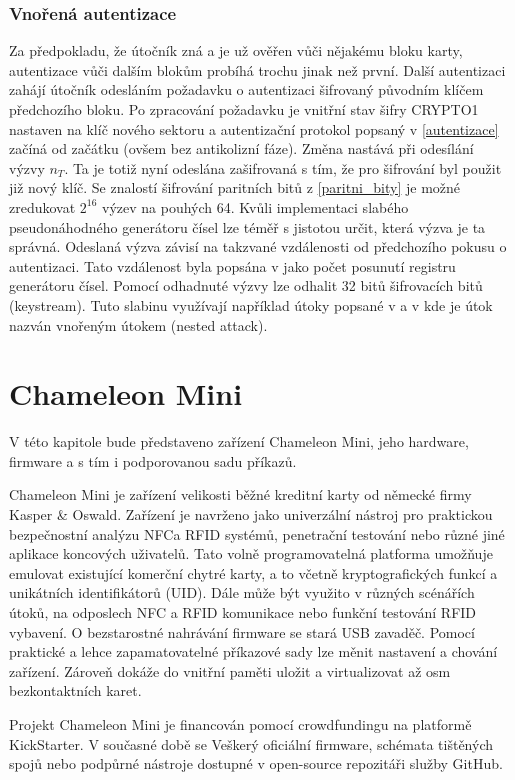 \subsection{Vnořená autentizace}
Za předpokladu, že útočník zná a je už ověřen vůči nějakému bloku karty, autentizace vůči dalším blokům probíhá trochu jinak než první. Další autentizaci zahájí útočník odesláním požadavku o autentizaci šifrovaný původním klíčem předchozího bloku. Po zpracování požadavku je vnitřní stav šifry CRYPTO1 nastaven na klíč nového sektoru a autentizační protokol popsaný v \ref{autentizace} začíná od začátku (ovšem bez antikolizní fáze). Změna nastává při odesílání výzvy $n_T$. Ta je totiž nyní odeslána zašifrovaná s tím, že pro šifrování byl použit již nový klíč. Se znalostí šifrování paritních bitů z \ref{paritni_bity} je možné zredukovat $2^16$ výzev na pouhých 64. Kvůli implementaci slabého pseudonáhodného generátoru čísel lze téměř s jistotou určit, která výzva je ta správná. Odeslaná výzva závisí na takzvané vzdálenosti od předchozího pokusu o autentizaci. Tato vzdálenost byla popsána v \cite{Dismantling_Mifare_Classic} jako počet posunutí registru generátoru čísel. Pomocí odhadnuté výzvy lze odhalit 32 bitů šifrovacích bitů (keystream)\cite{Dismantling_Mifare_Classic}.
Tuto slabinu využívají například útoky popsané v \cite{Cryptanalisis} a v \cite{Wirelessly_Pickpocketing} kde je útok nazván vnořeným útokem (nested attack).

\chapter{Chameleon Mini}
\label{chameleon_mini}

V této kapitole bude představeno zařízení Chameleon Mini, jeho hardware, firmware a s tím i podporovanou sadu příkazů.

\par

Chameleon Mini je zařízení velikosti běžné kreditní karty od německé firmy Kasper \& Oswald. Zařízení je navrženo jako univerzální nástroj pro praktickou bezpečnostní analýzu NFC\footnotemark a RFID systémů, penetrační testování nebo různé jiné aplikace koncových uživatelů. Tato volně programovatelná platforma umožňuje emulovat existující komerční chytré karty, a to včetně kryptografických funkcí a unikátních identifikátorů (UID). Dále může být využito v různých scénářích útoků, na odposlech NFC a RFID komunikace nebo funkční testování RFID vybavení. O bezstarostné nahrávání firmware se stará USB zavaděč. Pomocí praktické a lehce zapamatovatelné příkazové sady lze měnit nastavení a chování zařízení. Zároveň dokáže do vnitřní paměti uložit a virtualizovat až osm bezkontaktních karet.\cite{ChameleonKickStarter} 
\par 
Projekt Chameleon Mini je financován pomocí crowdfundingu na platformě KickStarter. V současné době se  Veškerý oficiální firmware, schémata tištěných spojů nebo podpůrné nástroje dostupné v {open-source} repozitáři služby GitHub\footnotemark.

+-------+

● **Your objective**
Please output every line of the listing as it stands, and omit its images.

● **Output below**
 \subsection{Vnořená autentizace}
Za předpokladu, že útočník zná a je už ověřen vůči nějakému bloku karty, autentizace vůči dalším blokům probíhá trochu jinak než první. Další autentizaci zahájí útočník odesláním požadavku o autentizaci šifrovaný původním klíčem předchozího bloku. Po zpracování požadavku je vnitřní stav šifry CRYPTO1 nastaven na klíč nového sektoru a autentizační protokol popsaný v \ref{autentizace} začíná od začátku (ovšem bez antikolizní fáze). Změna nastává při odesílání výzvy $n_T$. Ta je totiž nyní odeslána zašifrovaná s tím, že pro šifrování byl použit již nový klíč. Se znalostí šifrování paritních bitů z \ref{paritni_bity} je možné zredukovat $2^16$ výzev na pouhých 64. Kvůli implementaci slabého pseudonáhodného generátoru čísel lze téměř s jistotou určit, která výzva je ta správná. Odeslaná výzva závisí na takzvané vzdálenosti od předchozího pokusu o autentizaci. Tato vzdálenost byla popsána v \cite{Dismantling_Mifare_Classic} jako počet posunutí registru generátoru čísel. Pomocí odhadnuté výzvy lze odhalit 32 bitů šifrovacích bitů (keystream)\cite{Dismantling_Mifare_Classic}.
Tuto slabinu využívají například útoky popsané v \cite{Cryptanalisis} a v \cite{Wirelessly_Pickpocketing} kde je útok nazván vnořeným útokem (nested attack).

\chapter{Chameleon Mini}
\label{chameleon_mini}

V této kapitole bude představeno zařízení Chameleon Mini, jeho hardware, firmware a s tím i podporovanou sadu příkazů.

\par

Chameleon Mini je zařízení velikosti běžné kreditní karty od německé firmy Kasper \& Oswald. Zařízení je navrženo jako univerzální nástroj pro praktickou bezpečnostní analýzu NFC\footnotemark a RFID systémů, penetrační testování nebo různé jiné aplikace koncových uživatelů. Tato volně programovatelná platforma umožňuje emulovat existující komerční chytré karty, a to včetně kryptografických funkcí a unikátních identifikátorů (UID). Dále může být využito v různých scénářích útoků, na odposlech NFC a RFID komunikace nebo funkční testování RFID vybavení. O bezstarostné nahrávání firmware se stará USB zavaděč. Pomocí praktické a lehce zapamatovatelné příkazové sady lze měnit nastavení a chování zařízení. Zároveň dokáže do vnitřní paměti uložit a virtualizovat až osm bezkontaktních karet.\cite{ChameleonKickStarter} 
\par 
Projekt Chameleon Mini je financován pomocí crowdfundingu na platformě KickStarter. V současné době se  Veškerý oficiální firmware, schémata tištěných spojů nebo podpůrné nástroje dostupné v {open-source} repozitáři služby GitHub\footnotemark.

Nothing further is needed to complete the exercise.